═════ Record excerpts

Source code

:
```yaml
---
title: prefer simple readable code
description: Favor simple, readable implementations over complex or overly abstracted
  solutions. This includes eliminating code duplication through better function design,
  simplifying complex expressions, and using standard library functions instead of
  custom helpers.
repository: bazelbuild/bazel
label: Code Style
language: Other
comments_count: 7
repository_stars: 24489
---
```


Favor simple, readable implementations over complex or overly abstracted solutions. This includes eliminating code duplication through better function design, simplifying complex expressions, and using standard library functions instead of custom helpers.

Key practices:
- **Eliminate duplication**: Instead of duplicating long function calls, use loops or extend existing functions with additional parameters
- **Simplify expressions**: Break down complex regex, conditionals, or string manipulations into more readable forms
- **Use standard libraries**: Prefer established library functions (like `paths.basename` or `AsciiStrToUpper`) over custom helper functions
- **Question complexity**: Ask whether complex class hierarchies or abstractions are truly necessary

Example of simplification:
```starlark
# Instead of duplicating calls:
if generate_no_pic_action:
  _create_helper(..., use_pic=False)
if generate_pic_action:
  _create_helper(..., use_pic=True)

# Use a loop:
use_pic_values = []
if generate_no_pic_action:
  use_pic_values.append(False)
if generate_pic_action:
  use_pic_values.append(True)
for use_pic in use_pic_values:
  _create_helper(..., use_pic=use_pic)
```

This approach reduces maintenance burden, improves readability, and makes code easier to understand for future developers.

══════════

Try it
A verbatim copy of the listing is to be returned in full.

The completed task
Source code

:
```yaml
---
title: prefer simple readable code
description: Favor simple, readable implementations over complex or overly abstracted
  solutions. This includes eliminating code duplication through better function design,
  simplifying complex expressions, and using standard library functions instead of
  custom helpers.
repository: bazelbuild/bazel
label: Code Style
language: Other
comments_count: 7
repository_stars: 24489
---
```


Favor simple, readable implementations over complex or overly abstracted solutions. This includes eliminating code duplication through better function design, simplifying complex expressions, and using standard library functions instead of custom helpers.

Key practices:
- **Eliminate duplication**: Instead of duplicating long function calls, use loops or extend existing functions with additional parameters
- **Simplify expressions**: Break down complex regex, conditionals, or string manipulations into more readable forms
- **Use standard libraries**: Prefer established library functions (like `paths.basename` or `AsciiStrToUpper`) over custom helper functions
- **Question complexity**: Ask whether complex class hierarchies or abstractions are truly necessary

Example of simplification:
```starlark
# Instead of duplicating calls:
if generate_no_pic_action:
  _create_helper(..., use_pic=False)
if generate_pic_action:
  _create_helper(..., use_pic=True)

# Use a loop:
use_pic_values = []
if generate_no_pic_action:
  use_pic_values.append(False)
if generate_pic_action:
  use_pic_values.append(True)
for use_pic in use_pic_values:
  _create_helper(..., use_pic=use_pic)
```

This approach reduces maintenance burden, improves readability, and makes code easier to understand for future developers.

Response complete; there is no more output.